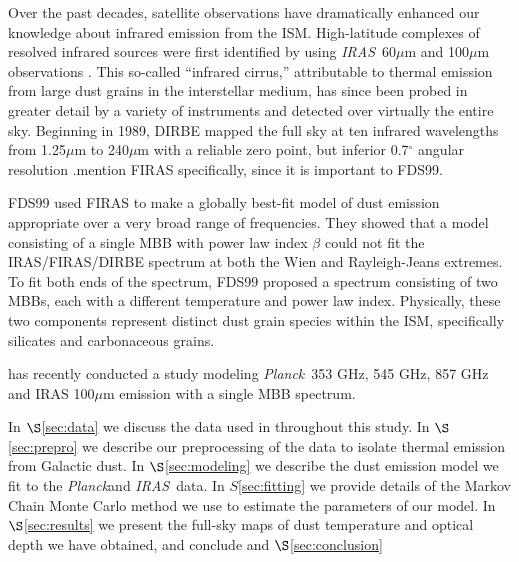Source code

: \documentclass{emulateapj}
\newcommand{\IRAS}{{\it IRAS}}
\newcommand{\PLANCK}{{\it Planck}}
\begin{document}

Over the past decades, satellite observations have dramatically enhanced our
knowledge about infrared emission from the ISM. High-latitude complexes of 
resolved infrared sources were first identified by \cite{low84} using 
\IRAS~60$\mu$m and 100$\mu$m observations \citep{wheelock94}. This so-called 
``infrared cirrus,'' attributable to thermal emission from large dust grains in
the interstellar medium, has since been probed in greater detail by a variety 
of instruments and detected over virtually the entire sky. Beginning in 1989, 
DIRBE  mapped the full sky at ten infrared wavelengths from 1.25$\mu$m to 
240$\mu$m with a reliable zero point, but inferior 0.7$^{\circ}$ angular 
resolution \citep{boggess92}.mention FIRAS specifically, since it is important 
to FDS99.

FDS99 used FIRAS to make a globally best-fit model of dust emission 
appropriate over a very broad range of frequencies. They showed that a 
model consisting of a single MBB with power law index $\beta$ 
could not fit the IRAS/FIRAS/DIRBE spectrum at both the Wien and 
Rayleigh-Jeans extremes. To fit both ends of the spectrum, FDS99 proposed
a spectrum consisting of two MBBs, each with a different
temperature and power law index. Physically, these two components
represent distinct dust grain species within the ISM, specifically 
silicates and carbonaceous grains.

\cite{planckdust} has recently conducted a study modeling
\PLANCK~353 GHz, 545 GHz, 857 GHz and IRAS 100$\mu$m emission with a single
MBB spectrum. 

In $\S$\ref{sec:data} we discuss the data used in throughout this study. In 
$\S$\ref{sec:prepro} we describe our preprocessing of the data to isolate 
thermal emission from Galactic dust. In $\S$\ref{sec:modeling} we describe the 
dust emission model we fit to the \PLANCK and \IRAS~data. In 
$S$\ref{sec:fitting} we provide details of the Markov Chain Monte Carlo method 
we use to estimate the parameters of our model. In $\S$\ref{sec:results} we 
present the full-sky maps of dust temperature and optical depth we have 
obtained, and conclude and $\S$\ref{sec:conclusion}


\end{document}
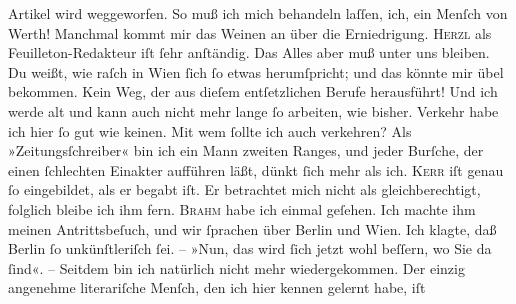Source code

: \begin{ledgroupsized}[t]{13cm}
               Artikel wird weggeworfen.  So muß ich mich
               behandeln laſſen, ich, ein Menſch von Werth! Manchmal kommt mir das Weinen an über
               die Erniedrigung.\pend
           \pstart
           \textsc{Herzl} als Feuilleton-Redakteur
               iſt ſehr anſtändig. Das Alles aber muß unter uns bleiben. Du weißt, wie raſch in Wien ſich ſo etwas herumſpricht; und das könnte mir
               übel bekommen.\pend
           \pstart
           Kein Weg, der aus dieſem entſetzlichen Berufe herausführt! Und ich werde alt und kann
               auch nicht mehr lange ſo arbeiten, wie bisher.\pend
           \pstart
           Verkehr habe ich hier ſo gut wie keinen. {\pb}Mit wem
               ſollte ich auch verkehren? Als »Zeitungsſchreiber« bin ich ein Mann zweiten Ranges,
               und jeder Burſche, der einen ſchlechten Einakter aufführen läßt, dünkt ſich mehr als
               ich. \textsc{Kerr} iſt genau ſo eingebildet, als er begabt iſt. Er betrachtet mich nicht als
               gleichberechtigt, folglich bleibe ich ihm fern. \textsc{Brahm} habe ich einmal geſehen. Ich machte ihm meinen Antrittsbeſuch, und  wir ſprachen über Berlin und Wien. Ich klagte, daß Berlin ſo unkünſtleriſch ſei. – »Nun, das wird ſich jetzt wohl
               beſſern, wo Sie da ſind«. – Seitdem bin ich natürlich nicht mehr wiedergekommen. Der
               einzig angenehme literariſche Menſch, den ich hier kennen gelernt habe, iſt \label{K_L02907-6v}
\end{ledgroupsized}
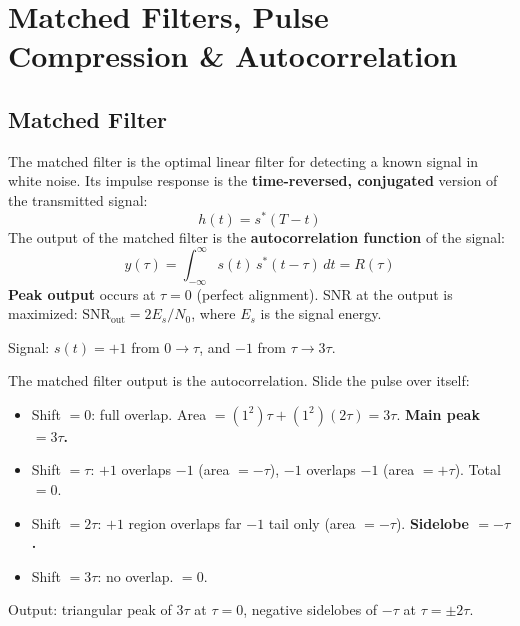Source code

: \documentclass[10pt,letterpaper]{article}
\begin{document}
\section{Matched Filters, Pulse Compression \& Autocorrelation}

\subsection{Matched Filter}

\begin{tcolorbox}[formulabox, title={Matched Filter}]
The matched filter is the optimal linear filter for detecting a known signal in white noise. Its impulse response is the \textbf{time-reversed, conjugated} version of the transmitted signal:
\begin{equation}
  h(t) = s^*(T - t)
\end{equation}
The output of the matched filter is the \textbf{autocorrelation function} of the signal:
\begin{equation}
  y(\tau) = \int_{-\infty}^{\infty} s(t)\,s^*(t-\tau)\,dt = R(\tau)
\end{equation}
\textbf{Peak output} occurs at $\tau = 0$ (perfect alignment). SNR at the output is maximized: $\mathrm{SNR}_\mathrm{out} = 2E_s/N_0$, where $E_s$ is the signal energy.
\end{tcolorbox}

\begin{tcolorbox}[examplebox, title={HW5 P2 Example: Non-Standard Matched Filter Output}]
Signal: $s(t) = +1$ from $0\to\tau$, and $-1$ from $\tau\to3\tau$.

The matched filter output is the autocorrelation. Slide the pulse over itself:
\begin{itemize}[noitemsep]
  \item Shift $= 0$: full overlap. Area $= (1^2)\tau + (1^2)(2\tau) = 3\tau$. \textbf{Main peak $= 3\tau$.}
  \item Shift $= \tau$: $+1$ overlaps $-1$ (area $= -\tau$), $-1$ overlaps $-1$ (area $= +\tau$). Total $= 0$.
  \item Shift $= 2\tau$: $+1$ region overlaps far $-1$ tail only (area $= -\tau$). \textbf{Sidelobe $= -\tau$.}
  \item Shift $= 3\tau$: no overlap. $= 0$.
\end{itemize}
Output: triangular peak of $3\tau$ at $\tau=0$, negative sidelobes of $-\tau$ at $\tau=\pm2\tau$.
\end{tcolorbox}
\end{document}

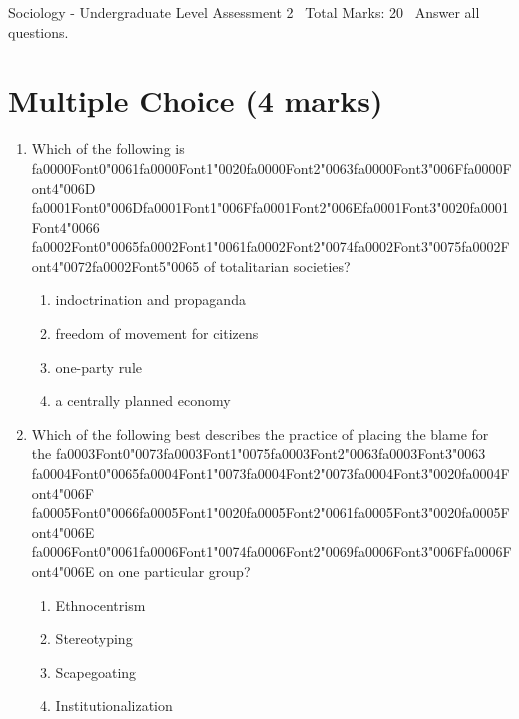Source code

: \documentclass[12pt]{article}
\begin{document}
\begin{center}
Sociology - Undergraduate Level Assessment 2 \
Total Marks: 20 \
Answer all questions.
\end{center}

\section*{Multiple Choice (4 marks)}
\begin{enumerate}[label=\arabic*.]
\item Which of the following is {\csname fa0000Font0\endcsname\char"0061}{\csname fa0000Font1\endcsname\char"0020}{\csname fa0000Font2\endcsname\char"0063}{\csname fa0000Font3\endcsname\char"006F}{\csname fa0000Font4\endcsname\char"006D} {\csname fa0001Font0\endcsname\char"006D}{\csname fa0001Font1\endcsname\char"006F}{\csname fa0001Font2\endcsname\char"006E}{\csname fa0001Font3\endcsname\char"0020}{\csname fa0001Font4\endcsname\char"0066} {\csname fa0002Font0\endcsname\char"0065}{\csname fa0002Font1\endcsname\char"0061}{\csname fa0002Font2\endcsname\char"0074}{\csname fa0002Font3\endcsname\char"0075}{\csname fa0002Font4\endcsname\char"0072}{\csname fa0002Font5\endcsname\char"0065} of totalitarian societies?
\begin{enumerate}[label=(\alph*)]
    \item indoctrination and propaganda
    \item freedom of movement for citizens
    \item one-party rule
    \item a centrally planned economy
\end{enumerate}
\item Which of the following best describes the practice of placing the blame for the {\csname fa0003Font0\endcsname\char"0073}{\csname fa0003Font1\endcsname\char"0075}{\csname fa0003Font2\endcsname\char"0063}{\csname fa0003Font3\endcsname\char"0063} {\csname fa0004Font0\endcsname\char"0065}{\csname fa0004Font1\endcsname\char"0073}{\csname fa0004Font2\endcsname\char"0073}{\csname fa0004Font3\endcsname\char"0020}{\csname fa0004Font4\endcsname\char"006F} {\csname fa0005Font0\endcsname\char"0066}{\csname fa0005Font1\endcsname\char"0020}{\csname fa0005Font2\endcsname\char"0061}{\csname fa0005Font3\endcsname\char"0020}{\csname fa0005Font4\endcsname\char"006E} {\csname fa0006Font0\endcsname\char"0061}{\csname fa0006Font1\endcsname\char"0074}{\csname fa0006Font2\endcsname\char"0069}{\csname fa0006Font3\endcsname\char"006F}{\csname fa0006Font4\endcsname\char"006E} on one particular group?
\begin{enumerate}[label=(\alph*)]
    \item Ethnocentrism
    \item Stereotyping
    \item Scapegoating
    \item Institutionalization
\end{enumerate}
\end{enumerate}
\end{document}
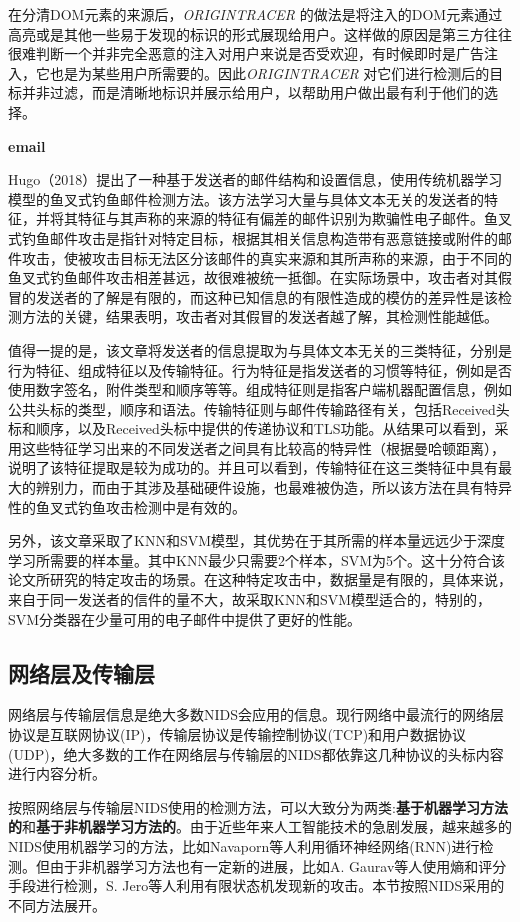 \documentclass[12pt]{article} %
\begin{document}
在分清DOM元素的来源后，\textit{ORIGINTRACER} 的做法是将注入的DOM元素通过高亮或是其他一些易于发现的标识的形式展现给用户。这样做的原因是第三方往往很难判断一个并非完全恶意的注入对用户来说是否受欢迎，有时候即时是广告注入，它也是为某些用户所需要的。因此\textit{ORIGINTRACER} 对它们进行检测后的目标并非过滤，而是清晰地标识并展示给用户，以帮助用户做出最有利于他们的选择。

\textbf{email}

Hugo（2018）提出了一种基于发送者的邮件结构和设置信息，使用传统机器学习模型的鱼叉式钓鱼邮件检测方法。该方法学习大量与具体文本无关的发送者的特征，并将其特征与其声称的来源的特征有偏差的邮件识别为欺骗性电子邮件。鱼叉式钓鱼邮件攻击是指针对特定目标，根据其相关信息构造带有恶意链接或附件的邮件攻击，使被攻击目标无法区分该邮件的真实来源和其所声称的来源，由于不同的鱼叉式钓鱼邮件攻击相差甚远，故很难被统一抵御。在实际场景中，攻击者对其假冒的发送者的了解是有限的，而这种已知信息的有限性造成的模仿的差异性是该检测方法的关键，结果表明，攻击者对其假冒的发送者越了解，其检测性能越低。

值得一提的是，该文章将发送者的信息提取为与具体文本无关的三类特征，分别是行为特征、组成特征以及传输特征。行为特征是指发送者的习惯等特征，例如是否使用数字签名，附件类型和顺序等等。组成特征则是指客户端机器配置信息，例如公共头标的类型，顺序和语法。传输特征则与邮件传输路径有关，包括Received头标和顺序，以及Received头标中提供的传递协议和TLS功能。从结果可以看到，采用这些特征学习出来的不同发送者之间具有比较高的特异性（根据曼哈顿距离），说明了该特征提取是较为成功的。并且可以看到，传输特征在这三类特征中具有最大的辨别力，而由于其涉及基础硬件设施，也最难被伪造，所以该方法在具有特异性的鱼叉式钓鱼攻击检测中是有效的。

另外，该文章采取了KNN和SVM模型，其优势在于其所需的样本量远远少于深度学习所需要的样本量。其中KNN最少只需要2个样本，SVM为5个。这十分符合该论文所研究的特定攻击的场景。在这种特定攻击中，数据量是有限的，具体来说，来自于同一发送者的信件的量不大，故采取KNN和SVM模型适合的，特别的，SVM分类器在少量可用的电子邮件中提供了更好的性能。

\subsection{网络层及传输层}
\label{ip}

网络层与传输层信息是绝大多数NIDS会应用的信息。现行网络中最流行的网络层协议是互联网协议(IP)，传输层协议是传输控制协议(TCP)和用户数据协议(UDP)，绝大多数的工作在网络层与传输层的NIDS都依靠这几种协议的头标内容进行内容分析。

按照网络层与传输层NIDS使用的检测方法，可以大致分为两类:\textbf{基于机器学习方法的}和\textbf{基于非机器学习方法的}。由于近些年来人工智能技术的急剧发展，越来越多的NIDS使用机器学习的方法，比如Navaporn等人利用循环神经网络(RNN)进行检测。但由于非机器学习方法也有一定新的进展，比如A. Gaurav等人使用熵和评分手段进行检测，S. Jero等人利用有限状态机发现新的攻击。本节按照NIDS采用的不同方法展开。
\end{document}
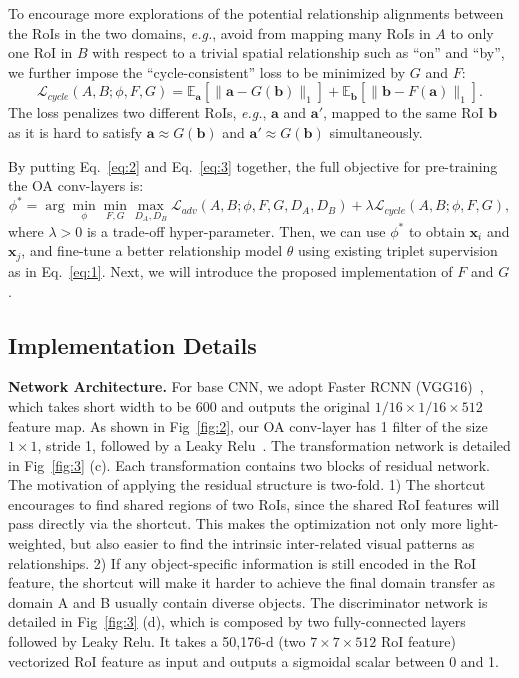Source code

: \documentclass[runningheads]{llncs}
\newcommand{\eg}{\textit{e.g.}}
\begin{document}
To encourage more explorations of the potential relationship alignments between the RoIs in the two domains, \eg, avoid from mapping many RoIs in $A$ to only one RoI in $B$ with respect to a trivial spatial relationship such as ``on'' and ``by'', we further impose the ``cycle-consistent'' loss to be minimized by $G$ and $F$:
\begin{equation}\label{eq:3}
\mathcal{L}_{cycle}(A, B; \phi, F, G) = \mathbb{E}_\mathbf{a}[\|\mathbf{a}-G(\mathbf{b})\|_1]+\mathbb{E}_\mathbf{b}[\|\mathbf{b}-F(\mathbf{a})\|_1].
\end{equation}
The loss penalizes two different RoIs, \eg, $\mathbf{a}$ and $\mathbf{a}'$,  mapped to the same RoI $\mathbf{b}$ as it is hard to satisfy $\mathbf{a}\approx G(\mathbf{b})$ and $\mathbf{a}'\approx G(\mathbf{b})$ simultaneously.

By putting Eq.~\eqref{eq:2} and Eq.~\eqref{eq:3} together, the full objective for pre-training the OA conv-layers is:
\begin{equation}\label{eq:4}
\phi^* = \arg\min\limits_\phi\min\limits_{F, G}\max\limits_{D_A, D_B}\mathcal{L}_{adv}(A, B; \phi, F, G, D_A, D_B)+\lambda\mathcal{L}_{cycle}(A, B; \phi, F, G),
\end{equation}
where $\lambda>0$ is a trade-off hyper-parameter. Then, we can use $\phi^*$ to obtain $\mathbf{x}_i$ and $\mathbf{x}_j$, and fine-tune a better relationship model $\theta$ using existing triplet supervision as in Eq.~\eqref{eq:1}. Next, we will introduce the proposed implementation of $F$ and $G$.

\subsection{Implementation Details}
\noindent\textbf{Network Architecture.}
For base CNN, we adopt Faster RCNN (VGG16)~\cite{ren2015faster}, which takes short width to be 600 and outputs the original $1/16\times 1/16 \times 512$ feature map. As shown in Fig~\ref{fig:2}, our OA conv-layer has 1 filter of the size $1\times 1$, stride 1, followed by a Leaky Relu~\cite{xu2015empirical}. The transformation network is detailed in Fig~\ref{fig:3} (c). Each transformation contains two blocks of residual network. The motivation of applying the residual structure is two-fold. 1) The shortcut encourages to find shared regions of two RoIs, since the shared RoI features will pass directly via the shortcut. This makes the optimization not only more light-weighted, but also easier to find the intrinsic inter-related visual patterns as relationships. 2) If any object-specific information is still encoded in the RoI feature, the shortcut will make it harder to achieve the final domain transfer as domain A and B usually contain diverse objects. The discriminator network is detailed in Fig~\ref{fig:3} (d), which is composed by two fully-connected layers followed by Leaky Relu. It takes a 50,176-d (two $ 7 \times 7 \times 512$ RoI feature) vectorized RoI feature as input and outputs a sigmoidal scalar between 0 and 1.
\end{document}
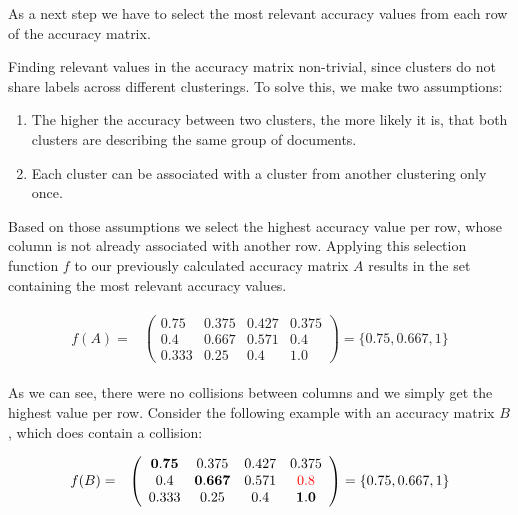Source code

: As a next step we have to select the most relevant accuracy values from each row of the accuracy matrix. 

Finding relevant values in the accuracy matrix non-trivial, since clusters do not share labels across different clusterings. To solve this, we make two assumptions:
\begin{enumerate} 
\item The higher the accuracy between two clusters, the more likely it is, that both clusters are describing the same group of documents. 
\item Each cluster can be associated with a cluster from another clustering only once.
\end{enumerate}

Based on those assumptions we select the highest accuracy value per row, whose column is not already associated with another row. Applying this selection function $f$ to our previously calculated accuracy matrix $A$ results in the set containing the most relevant accuracy values.

\begin{gather*}
    \begin{array}{rcl}
        f(A) = & \left(\begin{array}{cccc}
                \mathbf{0.75} & 0.375 & 0.427 & 0.375 \\
                0.4 & \mathbf{0.667} & 0.571 & 0.4 \\
                0.333 &  0.25 & 0.4 & \mathbf{1.0} \end{array}\right)
            = \{0.75, 0.667, 1\}
    \end{array}
\end{gather*}

As we can see, there were no collisions between columns and we simply get the highest value per row. Consider the following example with an accuracy matrix $B$, which does contain a collision:

\begin{gather*}
    \begin{array}{rcl}
        f(B) = & \left(\begin{array}{cccc}
            \mathbf{0.75} & 0.375 & 0.427 & 0.375 \\
            0.4 & \mathbf{0.667} & 0.571 & \textcolor{red}{0.8} \\
            0.333 &  0.25 & 0.4 & \mathbf{1.0} \end{array}\right)
            = \{0.75, 0.667, 1\}
    \end{array}
\end{gather*}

------------------------------------------------------------

**What the task requires**. Which lines in the entries above contain "Wien"? Pull each of them out.

**Exercise answer**.
could not fit the IRAS/FIRAS/DIRBE spectrum at both the Wien and 
               iſt ſehr anſtändig. Das Alles aber muß unter uns bleiben. Du weißt, wie raſch in Wien ſich ſo etwas herumſpricht; und das könnte mir
               gleichberechtigt, folglich bleibe ich ihm fern. \textsc{Brahm} habe ich einmal geſehen. Ich machte ihm meinen Antrittsbeſuch, und  wir ſprachen über Berlin und Wien. Ich klagte, daß Berlin ſo unkünſtleriſch ſei. – »Nun, das wird ſich jetzt wohl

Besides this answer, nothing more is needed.